Taxation of services by Government/Government entities
4. Taxation aspects concerning Government provided services thus also need consideration in two phases - Part-I and Part-II.
Part-I : Law upto Finance Act, 2011 (upto 30th June, 2011)
5. There was no specific provision concerning such services in the first phase. Exemptions were given to certain categories of services but Government services were not included under such exemptions because such services were not declared taxable by any Finance Acts since 1994. However, CBEC vide its Circular No. 87/7/2006-ST, dated 18-12-2006 clarified that no service tax on fee collected by public authorities while performing statutory functions/duties be collected. In this circular, it has been clarified that the activities performed by the sovereign/public authorities under the provision of law are in the nature of statutory obligations which are to be fulfilled in accordance with law. The fee collected by them for performing such activities is in the nature of compulsory levy as per the provisions of the relevant statute, and it is deposited into the Government treasury. Such activity is purely in public interest and it is undertaken as mandatory and statutory function. These are not in the nature of service to any particular individual for any consideration. Therefore, such an activity performed by a sovereign/public autho-rity under the provisions of law does not constitute provision of taxable service to a person and, therefore, no service tax is leviable on such activities. This circular was superseded by the CBEC's Master Circular No. 96/7/2007ST, dated 23-8-2007, in which the CBEC has expressed an identical view.
Part-II
6. In the second phase from 1-7-2012, all services are taxable. It, therefore, became necessary to consider about the taxability of Government provided services and whether these have been included in the Negative List or in Mega Government Exemption Notification. Section 66D(a) provides that all services provided by Government or Local bodies shall be non-taxable except a few services as under -
"(a)  services by Government or a local authority excluding the following services to the extent they are not covered elsewhere-
(i)  services by the Department of Posts by way of speed post, express parcel post, life insurance and agency services provided to a person other than Government;
(ii)  services in relation to an aircraft or a vessel, inside or outside the precincts of a part or an airport;
(iii)  transport of goods or passengers; or
(iv)  support services, other than services covered under clauses (i) to (iii) above, provided to business entities.

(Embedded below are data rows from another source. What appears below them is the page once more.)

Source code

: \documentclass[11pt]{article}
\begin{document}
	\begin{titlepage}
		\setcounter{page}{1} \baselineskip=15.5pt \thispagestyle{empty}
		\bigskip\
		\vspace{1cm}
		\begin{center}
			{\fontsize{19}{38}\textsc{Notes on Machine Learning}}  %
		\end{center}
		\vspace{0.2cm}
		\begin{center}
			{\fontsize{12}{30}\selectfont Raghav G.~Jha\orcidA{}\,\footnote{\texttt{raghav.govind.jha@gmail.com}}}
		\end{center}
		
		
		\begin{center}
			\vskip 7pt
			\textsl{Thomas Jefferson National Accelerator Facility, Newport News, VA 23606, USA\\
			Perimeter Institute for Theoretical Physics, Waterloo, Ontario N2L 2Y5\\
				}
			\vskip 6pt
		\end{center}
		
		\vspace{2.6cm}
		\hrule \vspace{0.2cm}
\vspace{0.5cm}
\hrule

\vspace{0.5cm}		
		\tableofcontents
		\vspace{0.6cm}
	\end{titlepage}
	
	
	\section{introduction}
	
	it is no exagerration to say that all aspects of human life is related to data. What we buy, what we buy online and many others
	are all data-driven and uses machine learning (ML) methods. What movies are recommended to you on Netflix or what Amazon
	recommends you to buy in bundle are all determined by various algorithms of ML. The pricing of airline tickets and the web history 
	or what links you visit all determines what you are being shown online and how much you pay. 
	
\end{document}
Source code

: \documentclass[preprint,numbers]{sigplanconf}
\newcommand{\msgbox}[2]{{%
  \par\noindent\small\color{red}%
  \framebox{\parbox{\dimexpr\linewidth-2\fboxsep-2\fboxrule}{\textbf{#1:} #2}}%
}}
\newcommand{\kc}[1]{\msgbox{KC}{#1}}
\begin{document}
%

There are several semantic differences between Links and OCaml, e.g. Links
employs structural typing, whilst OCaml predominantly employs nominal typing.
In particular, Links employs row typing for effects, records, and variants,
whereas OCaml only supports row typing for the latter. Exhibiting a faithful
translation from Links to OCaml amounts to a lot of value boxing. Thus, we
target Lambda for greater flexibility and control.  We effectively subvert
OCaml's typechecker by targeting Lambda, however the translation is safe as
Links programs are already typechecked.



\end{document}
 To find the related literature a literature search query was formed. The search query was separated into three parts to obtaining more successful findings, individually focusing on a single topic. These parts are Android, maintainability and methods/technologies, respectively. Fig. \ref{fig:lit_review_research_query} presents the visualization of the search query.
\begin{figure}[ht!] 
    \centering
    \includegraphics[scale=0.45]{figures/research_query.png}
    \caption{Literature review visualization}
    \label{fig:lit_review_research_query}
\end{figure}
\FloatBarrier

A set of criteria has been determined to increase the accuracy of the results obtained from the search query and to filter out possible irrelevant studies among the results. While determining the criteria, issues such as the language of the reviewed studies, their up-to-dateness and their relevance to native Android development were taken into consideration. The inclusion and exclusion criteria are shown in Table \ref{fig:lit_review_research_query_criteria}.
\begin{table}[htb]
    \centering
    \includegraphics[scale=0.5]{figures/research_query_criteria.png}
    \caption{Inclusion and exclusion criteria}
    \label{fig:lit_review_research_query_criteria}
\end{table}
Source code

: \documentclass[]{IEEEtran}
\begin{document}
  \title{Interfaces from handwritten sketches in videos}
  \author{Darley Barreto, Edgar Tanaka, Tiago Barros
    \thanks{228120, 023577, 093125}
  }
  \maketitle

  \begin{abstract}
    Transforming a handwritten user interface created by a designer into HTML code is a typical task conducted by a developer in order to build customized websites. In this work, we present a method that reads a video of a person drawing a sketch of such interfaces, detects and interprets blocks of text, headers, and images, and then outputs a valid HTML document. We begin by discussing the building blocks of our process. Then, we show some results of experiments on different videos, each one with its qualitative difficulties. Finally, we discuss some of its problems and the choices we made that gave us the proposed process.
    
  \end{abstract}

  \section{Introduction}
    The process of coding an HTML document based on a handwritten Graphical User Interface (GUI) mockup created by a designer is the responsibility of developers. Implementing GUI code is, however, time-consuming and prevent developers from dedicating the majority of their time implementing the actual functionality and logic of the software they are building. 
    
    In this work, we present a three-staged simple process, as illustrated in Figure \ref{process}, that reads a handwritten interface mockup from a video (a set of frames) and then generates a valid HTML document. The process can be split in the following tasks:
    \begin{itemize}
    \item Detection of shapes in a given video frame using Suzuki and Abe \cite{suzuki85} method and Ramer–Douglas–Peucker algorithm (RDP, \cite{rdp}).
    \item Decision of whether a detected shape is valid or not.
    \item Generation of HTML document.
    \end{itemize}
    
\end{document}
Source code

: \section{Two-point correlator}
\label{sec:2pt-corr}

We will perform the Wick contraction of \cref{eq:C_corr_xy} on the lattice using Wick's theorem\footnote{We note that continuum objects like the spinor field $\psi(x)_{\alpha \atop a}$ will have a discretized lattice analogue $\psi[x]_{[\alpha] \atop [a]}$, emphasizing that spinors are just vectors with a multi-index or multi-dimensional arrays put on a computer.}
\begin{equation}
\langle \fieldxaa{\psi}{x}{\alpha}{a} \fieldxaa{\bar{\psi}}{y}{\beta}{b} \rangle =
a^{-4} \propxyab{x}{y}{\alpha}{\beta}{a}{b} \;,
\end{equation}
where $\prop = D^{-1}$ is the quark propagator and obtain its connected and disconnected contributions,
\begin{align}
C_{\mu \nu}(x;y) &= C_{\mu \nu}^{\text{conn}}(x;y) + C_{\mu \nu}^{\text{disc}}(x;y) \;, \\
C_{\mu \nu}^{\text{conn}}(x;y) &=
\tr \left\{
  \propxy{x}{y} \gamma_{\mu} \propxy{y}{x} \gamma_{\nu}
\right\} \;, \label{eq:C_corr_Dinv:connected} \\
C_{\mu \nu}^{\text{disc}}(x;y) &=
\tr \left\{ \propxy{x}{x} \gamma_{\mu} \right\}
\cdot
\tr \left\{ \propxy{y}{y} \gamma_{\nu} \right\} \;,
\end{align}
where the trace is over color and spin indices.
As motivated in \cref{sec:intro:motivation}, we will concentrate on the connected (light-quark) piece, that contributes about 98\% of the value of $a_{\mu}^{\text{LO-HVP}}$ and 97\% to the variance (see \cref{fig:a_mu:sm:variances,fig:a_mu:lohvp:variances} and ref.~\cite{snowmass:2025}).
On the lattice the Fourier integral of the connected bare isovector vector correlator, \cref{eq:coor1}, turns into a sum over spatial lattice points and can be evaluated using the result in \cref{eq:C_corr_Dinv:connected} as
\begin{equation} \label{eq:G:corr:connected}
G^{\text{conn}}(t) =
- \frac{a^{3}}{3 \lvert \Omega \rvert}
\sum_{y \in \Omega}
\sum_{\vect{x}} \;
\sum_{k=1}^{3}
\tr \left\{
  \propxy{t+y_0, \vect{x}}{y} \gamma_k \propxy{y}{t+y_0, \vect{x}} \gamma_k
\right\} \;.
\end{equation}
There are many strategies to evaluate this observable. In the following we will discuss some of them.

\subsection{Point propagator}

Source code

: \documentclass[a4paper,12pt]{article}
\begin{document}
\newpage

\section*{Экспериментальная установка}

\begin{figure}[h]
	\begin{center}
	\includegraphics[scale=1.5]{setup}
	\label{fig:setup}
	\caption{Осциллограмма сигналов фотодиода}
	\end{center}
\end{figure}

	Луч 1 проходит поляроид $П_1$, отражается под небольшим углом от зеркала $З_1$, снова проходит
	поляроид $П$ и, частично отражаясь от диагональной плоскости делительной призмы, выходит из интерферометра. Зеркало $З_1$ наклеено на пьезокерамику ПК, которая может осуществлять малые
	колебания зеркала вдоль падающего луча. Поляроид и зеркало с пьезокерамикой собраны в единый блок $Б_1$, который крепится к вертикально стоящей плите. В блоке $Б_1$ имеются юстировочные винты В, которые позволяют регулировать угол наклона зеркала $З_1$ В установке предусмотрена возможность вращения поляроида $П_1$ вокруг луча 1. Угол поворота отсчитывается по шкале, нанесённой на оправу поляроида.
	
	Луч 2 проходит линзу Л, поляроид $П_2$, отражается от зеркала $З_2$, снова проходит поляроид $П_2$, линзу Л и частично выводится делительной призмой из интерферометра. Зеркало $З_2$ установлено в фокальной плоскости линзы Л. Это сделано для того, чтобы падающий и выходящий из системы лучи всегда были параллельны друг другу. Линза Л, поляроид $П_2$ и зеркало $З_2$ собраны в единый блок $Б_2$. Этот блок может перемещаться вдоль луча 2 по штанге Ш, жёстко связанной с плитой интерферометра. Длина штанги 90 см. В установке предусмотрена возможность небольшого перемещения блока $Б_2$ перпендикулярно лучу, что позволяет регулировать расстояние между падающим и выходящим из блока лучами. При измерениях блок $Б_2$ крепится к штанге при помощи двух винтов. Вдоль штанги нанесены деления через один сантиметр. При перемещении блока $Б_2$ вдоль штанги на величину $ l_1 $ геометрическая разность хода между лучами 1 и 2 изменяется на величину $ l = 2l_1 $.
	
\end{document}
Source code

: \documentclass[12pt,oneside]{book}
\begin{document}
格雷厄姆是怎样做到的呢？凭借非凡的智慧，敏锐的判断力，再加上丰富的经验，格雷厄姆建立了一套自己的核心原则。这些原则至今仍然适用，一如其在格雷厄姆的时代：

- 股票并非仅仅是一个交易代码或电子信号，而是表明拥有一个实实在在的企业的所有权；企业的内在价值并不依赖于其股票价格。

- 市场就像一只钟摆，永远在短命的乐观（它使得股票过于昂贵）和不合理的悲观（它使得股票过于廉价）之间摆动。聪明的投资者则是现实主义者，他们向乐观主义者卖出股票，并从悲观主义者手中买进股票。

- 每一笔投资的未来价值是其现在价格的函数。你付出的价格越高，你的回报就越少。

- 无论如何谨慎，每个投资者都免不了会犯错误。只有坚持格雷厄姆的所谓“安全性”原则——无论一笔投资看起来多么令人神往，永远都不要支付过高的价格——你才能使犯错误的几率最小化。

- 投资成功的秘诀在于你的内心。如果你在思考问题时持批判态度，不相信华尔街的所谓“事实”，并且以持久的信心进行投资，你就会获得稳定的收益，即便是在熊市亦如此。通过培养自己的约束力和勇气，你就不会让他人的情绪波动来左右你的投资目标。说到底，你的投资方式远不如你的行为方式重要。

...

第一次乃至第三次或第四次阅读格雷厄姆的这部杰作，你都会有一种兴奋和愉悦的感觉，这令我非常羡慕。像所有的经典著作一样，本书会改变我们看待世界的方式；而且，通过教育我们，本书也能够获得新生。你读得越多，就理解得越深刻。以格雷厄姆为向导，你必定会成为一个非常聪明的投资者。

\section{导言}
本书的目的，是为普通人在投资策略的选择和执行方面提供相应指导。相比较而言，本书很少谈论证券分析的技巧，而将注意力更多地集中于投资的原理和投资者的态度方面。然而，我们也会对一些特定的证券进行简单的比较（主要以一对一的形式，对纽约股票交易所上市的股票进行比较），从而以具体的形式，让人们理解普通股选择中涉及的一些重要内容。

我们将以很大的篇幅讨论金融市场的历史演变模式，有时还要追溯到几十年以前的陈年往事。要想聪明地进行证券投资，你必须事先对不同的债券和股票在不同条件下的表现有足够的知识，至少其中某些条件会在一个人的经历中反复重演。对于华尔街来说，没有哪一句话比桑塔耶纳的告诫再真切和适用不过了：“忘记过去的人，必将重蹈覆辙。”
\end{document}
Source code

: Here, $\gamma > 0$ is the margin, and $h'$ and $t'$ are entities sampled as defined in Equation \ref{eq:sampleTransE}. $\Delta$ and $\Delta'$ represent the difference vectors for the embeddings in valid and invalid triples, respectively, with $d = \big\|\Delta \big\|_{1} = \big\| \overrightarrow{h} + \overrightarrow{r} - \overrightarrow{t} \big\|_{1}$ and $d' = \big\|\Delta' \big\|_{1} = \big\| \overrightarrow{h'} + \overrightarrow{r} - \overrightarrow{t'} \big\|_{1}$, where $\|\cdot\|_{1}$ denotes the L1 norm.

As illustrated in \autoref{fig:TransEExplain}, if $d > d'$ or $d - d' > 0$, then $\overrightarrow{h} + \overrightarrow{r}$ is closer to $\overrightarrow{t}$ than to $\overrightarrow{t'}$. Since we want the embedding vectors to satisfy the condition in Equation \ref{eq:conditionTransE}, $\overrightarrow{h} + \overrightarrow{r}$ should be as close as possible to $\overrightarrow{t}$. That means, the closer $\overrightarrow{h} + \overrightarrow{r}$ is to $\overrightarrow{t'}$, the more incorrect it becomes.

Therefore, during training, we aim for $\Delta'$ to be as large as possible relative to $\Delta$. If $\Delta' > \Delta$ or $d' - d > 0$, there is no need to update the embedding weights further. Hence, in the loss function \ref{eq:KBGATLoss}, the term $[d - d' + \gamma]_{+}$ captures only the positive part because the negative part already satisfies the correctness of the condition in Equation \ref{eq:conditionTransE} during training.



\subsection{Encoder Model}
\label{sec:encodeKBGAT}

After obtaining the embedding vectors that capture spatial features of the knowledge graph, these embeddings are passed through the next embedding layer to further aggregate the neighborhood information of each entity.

(b)  services by the Reserve Bank of India."
It may be mentioned here that some of the services like transport of passengers is also specified in clause (o) and transport of goods is specified in clause (p) of section 66D. All the clauses viz. (a), (o) and (p) should be read harmoniously in order to determine taxability of service of transport of passengers or goods provided by Government or local authorities.
Why some Government services are taxable?
7. The object is to provide a level playing field. Certain services which are provided by non-governmental bodies (such as by private entrepreneurs) are also provided by Government bodies. Exempting such services rendered by Government bodies would have given an unfair advantage to them and weaken the position of private establishments in the same fields. The other reason is to avoid break in Cenvat chain as the support services provided by Government are normally in the nature of intermediary services.
Meaning of Government
8. There is no definition of Government in the Finance Act, 1994 (Act). However, as per section 2(23) of the General Clauses Act, 1897 the term "Government" has been defined to include both the Central Government and any State Government. The same explanation has been used even in section 21(12)(a) of Indian Penal Code, 1860.
The negative list provides for exemption of services of local authorities too. This term has, however, been defined in the Act to mean-
(a)  a Panchayat as referred to in clause (d) of article 243 of the Constitution;
(b)   a Municipality as referred to in clause (e) of article 243P of the Constitution;
(c)  a Municipal Committee and a District Board, legally entitled to, or entrusted by the Government with, the control or management of a municipal or local fund;
(d)  a Cantonment Board as defined in section 3 of the Cantonments Act, 2006.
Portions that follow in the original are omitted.